Search the material for "minimize" and show all lines that contain it.

Information shown:
○ ○ ○ ○
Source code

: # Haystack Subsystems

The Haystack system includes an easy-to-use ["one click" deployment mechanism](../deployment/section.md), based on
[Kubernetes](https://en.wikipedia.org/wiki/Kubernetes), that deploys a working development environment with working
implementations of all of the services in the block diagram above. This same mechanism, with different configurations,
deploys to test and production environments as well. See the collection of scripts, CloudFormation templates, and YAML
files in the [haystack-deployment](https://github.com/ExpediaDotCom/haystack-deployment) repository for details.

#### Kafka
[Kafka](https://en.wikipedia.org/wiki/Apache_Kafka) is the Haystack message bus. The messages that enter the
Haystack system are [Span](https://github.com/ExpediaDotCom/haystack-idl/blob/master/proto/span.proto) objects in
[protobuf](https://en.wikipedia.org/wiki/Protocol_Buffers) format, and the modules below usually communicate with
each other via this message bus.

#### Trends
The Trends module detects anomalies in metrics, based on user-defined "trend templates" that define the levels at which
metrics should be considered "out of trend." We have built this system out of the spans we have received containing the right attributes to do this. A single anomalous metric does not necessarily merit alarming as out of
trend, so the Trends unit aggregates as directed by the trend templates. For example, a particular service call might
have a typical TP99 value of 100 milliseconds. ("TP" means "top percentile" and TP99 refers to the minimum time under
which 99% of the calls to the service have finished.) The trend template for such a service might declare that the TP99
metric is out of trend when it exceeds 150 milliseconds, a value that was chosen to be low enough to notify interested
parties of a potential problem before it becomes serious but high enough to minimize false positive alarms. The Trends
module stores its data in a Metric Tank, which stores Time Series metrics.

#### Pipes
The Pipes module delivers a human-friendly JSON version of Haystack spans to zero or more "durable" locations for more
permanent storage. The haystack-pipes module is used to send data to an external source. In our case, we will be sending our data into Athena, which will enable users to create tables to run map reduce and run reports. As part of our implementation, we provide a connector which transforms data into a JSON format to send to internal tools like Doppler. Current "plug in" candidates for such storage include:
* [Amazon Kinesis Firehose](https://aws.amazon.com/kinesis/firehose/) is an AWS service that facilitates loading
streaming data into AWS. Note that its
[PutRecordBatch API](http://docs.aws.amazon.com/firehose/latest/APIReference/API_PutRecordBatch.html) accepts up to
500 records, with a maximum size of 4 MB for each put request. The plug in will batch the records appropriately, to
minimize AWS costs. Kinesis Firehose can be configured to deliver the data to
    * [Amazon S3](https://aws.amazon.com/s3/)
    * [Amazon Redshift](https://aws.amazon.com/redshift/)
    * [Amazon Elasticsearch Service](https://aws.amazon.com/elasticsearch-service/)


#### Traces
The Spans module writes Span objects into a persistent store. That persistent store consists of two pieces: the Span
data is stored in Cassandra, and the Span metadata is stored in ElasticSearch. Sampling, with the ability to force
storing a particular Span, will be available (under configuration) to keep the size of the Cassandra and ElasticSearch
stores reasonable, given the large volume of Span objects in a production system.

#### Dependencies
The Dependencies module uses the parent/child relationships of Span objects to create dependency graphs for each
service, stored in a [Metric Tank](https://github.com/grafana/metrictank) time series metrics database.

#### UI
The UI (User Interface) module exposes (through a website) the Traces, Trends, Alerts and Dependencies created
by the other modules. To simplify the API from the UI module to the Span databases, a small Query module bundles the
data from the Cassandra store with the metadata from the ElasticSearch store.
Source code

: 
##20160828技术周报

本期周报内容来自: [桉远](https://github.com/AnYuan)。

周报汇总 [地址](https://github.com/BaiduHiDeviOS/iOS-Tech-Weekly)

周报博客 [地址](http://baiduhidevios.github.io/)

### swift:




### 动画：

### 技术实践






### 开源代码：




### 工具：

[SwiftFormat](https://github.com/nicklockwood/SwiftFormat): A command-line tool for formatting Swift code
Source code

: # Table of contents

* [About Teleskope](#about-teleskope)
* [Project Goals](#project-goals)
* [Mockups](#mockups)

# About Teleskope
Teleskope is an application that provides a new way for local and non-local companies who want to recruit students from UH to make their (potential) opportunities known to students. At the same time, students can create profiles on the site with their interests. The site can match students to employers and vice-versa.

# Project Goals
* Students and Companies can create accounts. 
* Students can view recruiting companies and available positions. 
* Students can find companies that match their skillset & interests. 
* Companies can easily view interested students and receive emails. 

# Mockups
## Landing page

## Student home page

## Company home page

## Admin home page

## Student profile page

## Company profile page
○ ○ ○ ○
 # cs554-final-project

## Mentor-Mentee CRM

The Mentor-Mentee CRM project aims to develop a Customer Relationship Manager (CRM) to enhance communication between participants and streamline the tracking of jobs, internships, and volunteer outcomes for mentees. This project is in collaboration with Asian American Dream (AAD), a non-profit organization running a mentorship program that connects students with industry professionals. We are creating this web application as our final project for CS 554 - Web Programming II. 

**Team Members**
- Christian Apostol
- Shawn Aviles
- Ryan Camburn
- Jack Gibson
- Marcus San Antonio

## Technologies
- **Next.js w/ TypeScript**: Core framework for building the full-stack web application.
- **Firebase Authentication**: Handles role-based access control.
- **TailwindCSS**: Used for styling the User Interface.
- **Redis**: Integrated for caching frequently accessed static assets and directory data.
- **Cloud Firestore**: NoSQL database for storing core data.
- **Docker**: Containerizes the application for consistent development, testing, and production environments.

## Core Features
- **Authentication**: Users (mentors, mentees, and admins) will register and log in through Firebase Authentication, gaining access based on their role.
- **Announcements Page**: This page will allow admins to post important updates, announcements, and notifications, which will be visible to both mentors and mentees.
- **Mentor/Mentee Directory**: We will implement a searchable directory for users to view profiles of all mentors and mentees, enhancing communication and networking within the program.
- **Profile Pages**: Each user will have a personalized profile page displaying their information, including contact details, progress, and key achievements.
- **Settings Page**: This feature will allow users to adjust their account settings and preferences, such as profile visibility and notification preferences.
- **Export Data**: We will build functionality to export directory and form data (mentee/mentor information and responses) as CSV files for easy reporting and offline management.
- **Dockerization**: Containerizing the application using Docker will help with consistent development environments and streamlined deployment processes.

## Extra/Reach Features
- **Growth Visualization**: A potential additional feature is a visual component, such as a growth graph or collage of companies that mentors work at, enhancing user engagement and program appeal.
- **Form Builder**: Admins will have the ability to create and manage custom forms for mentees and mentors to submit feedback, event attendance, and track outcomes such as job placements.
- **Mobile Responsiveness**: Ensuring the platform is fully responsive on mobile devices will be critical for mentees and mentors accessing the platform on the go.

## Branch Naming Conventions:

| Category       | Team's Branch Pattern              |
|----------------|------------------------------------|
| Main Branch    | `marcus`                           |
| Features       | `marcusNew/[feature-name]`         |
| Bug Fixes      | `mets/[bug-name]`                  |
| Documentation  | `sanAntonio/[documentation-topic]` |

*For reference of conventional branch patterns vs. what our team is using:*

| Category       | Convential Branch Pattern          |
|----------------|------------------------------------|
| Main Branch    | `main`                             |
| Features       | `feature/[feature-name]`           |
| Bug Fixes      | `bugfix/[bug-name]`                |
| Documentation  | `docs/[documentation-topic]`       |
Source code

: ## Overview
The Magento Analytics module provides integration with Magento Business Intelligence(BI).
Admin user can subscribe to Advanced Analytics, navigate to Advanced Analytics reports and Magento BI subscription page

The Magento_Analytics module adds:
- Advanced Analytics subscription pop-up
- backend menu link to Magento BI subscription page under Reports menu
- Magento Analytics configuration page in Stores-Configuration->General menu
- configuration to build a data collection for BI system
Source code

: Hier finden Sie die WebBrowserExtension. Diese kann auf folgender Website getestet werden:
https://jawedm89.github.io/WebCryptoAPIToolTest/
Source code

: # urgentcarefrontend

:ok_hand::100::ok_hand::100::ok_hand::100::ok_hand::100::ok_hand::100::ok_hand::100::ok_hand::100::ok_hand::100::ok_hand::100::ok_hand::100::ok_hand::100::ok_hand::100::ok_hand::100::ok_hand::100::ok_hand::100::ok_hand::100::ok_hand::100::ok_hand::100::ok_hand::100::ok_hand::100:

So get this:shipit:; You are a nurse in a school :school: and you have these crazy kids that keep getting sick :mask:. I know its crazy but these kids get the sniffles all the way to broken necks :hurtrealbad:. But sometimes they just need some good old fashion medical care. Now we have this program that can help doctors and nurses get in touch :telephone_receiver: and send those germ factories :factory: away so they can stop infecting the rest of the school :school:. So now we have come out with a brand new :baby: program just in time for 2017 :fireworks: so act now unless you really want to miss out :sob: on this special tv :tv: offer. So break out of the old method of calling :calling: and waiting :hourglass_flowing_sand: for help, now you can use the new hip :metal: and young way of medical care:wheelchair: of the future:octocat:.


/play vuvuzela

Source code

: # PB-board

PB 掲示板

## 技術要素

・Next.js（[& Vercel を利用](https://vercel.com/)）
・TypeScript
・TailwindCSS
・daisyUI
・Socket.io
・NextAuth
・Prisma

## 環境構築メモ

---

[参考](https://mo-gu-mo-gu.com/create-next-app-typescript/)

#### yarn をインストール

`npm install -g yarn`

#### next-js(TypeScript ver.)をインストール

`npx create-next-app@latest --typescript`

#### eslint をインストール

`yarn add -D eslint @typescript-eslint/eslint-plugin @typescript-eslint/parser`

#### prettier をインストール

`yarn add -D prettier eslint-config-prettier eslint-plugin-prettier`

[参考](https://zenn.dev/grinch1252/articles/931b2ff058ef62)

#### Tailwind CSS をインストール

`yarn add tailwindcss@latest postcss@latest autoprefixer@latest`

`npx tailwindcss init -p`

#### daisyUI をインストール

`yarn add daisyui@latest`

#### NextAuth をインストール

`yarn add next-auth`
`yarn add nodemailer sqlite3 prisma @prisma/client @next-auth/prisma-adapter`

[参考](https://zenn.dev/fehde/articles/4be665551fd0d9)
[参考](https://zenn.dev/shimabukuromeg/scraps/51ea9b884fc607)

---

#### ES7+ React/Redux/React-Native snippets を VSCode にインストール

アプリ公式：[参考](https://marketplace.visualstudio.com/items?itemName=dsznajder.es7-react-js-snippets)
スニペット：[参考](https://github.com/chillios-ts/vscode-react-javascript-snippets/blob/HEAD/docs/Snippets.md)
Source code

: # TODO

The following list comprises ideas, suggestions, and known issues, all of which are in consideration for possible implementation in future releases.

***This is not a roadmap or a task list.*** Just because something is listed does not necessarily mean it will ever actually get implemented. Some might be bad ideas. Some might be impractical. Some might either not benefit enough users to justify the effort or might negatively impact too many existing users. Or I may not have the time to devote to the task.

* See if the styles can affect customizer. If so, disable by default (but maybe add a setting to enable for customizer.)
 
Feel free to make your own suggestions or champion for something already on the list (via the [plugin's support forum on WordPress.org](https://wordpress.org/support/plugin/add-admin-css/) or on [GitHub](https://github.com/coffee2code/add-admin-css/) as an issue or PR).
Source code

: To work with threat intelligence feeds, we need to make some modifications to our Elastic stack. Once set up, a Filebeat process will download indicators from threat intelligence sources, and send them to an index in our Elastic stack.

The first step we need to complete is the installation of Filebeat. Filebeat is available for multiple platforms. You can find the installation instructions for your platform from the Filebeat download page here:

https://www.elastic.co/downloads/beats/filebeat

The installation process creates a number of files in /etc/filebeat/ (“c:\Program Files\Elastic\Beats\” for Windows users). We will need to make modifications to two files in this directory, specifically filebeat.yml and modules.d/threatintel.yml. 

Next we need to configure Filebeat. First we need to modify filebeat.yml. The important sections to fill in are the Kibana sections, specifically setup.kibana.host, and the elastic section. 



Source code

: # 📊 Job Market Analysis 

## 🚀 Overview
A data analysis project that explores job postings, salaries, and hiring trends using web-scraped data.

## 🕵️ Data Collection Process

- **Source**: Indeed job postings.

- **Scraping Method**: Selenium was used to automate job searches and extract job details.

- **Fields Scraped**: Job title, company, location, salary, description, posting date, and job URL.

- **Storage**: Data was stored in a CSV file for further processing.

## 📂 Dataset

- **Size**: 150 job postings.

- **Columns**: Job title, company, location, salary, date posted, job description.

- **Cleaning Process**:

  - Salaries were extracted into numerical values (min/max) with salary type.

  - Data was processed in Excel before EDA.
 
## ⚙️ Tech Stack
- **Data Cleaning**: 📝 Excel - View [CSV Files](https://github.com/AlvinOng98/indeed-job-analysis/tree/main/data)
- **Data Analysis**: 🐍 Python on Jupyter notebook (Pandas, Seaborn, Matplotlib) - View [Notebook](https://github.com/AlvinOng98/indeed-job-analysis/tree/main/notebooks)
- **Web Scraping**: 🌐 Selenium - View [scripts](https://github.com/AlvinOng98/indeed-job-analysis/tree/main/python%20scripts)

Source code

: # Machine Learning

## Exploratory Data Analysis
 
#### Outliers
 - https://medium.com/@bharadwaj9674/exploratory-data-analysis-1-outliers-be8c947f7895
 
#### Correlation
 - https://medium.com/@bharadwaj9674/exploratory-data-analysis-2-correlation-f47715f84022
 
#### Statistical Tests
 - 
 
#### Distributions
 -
○ ○ ○ ○
Written solution:
parties of a potential problem before it becomes serious but high enough to minimize false positive alarms. The Trends
minimize AWS costs. Kinesis Firehose can be configured to deliver the data to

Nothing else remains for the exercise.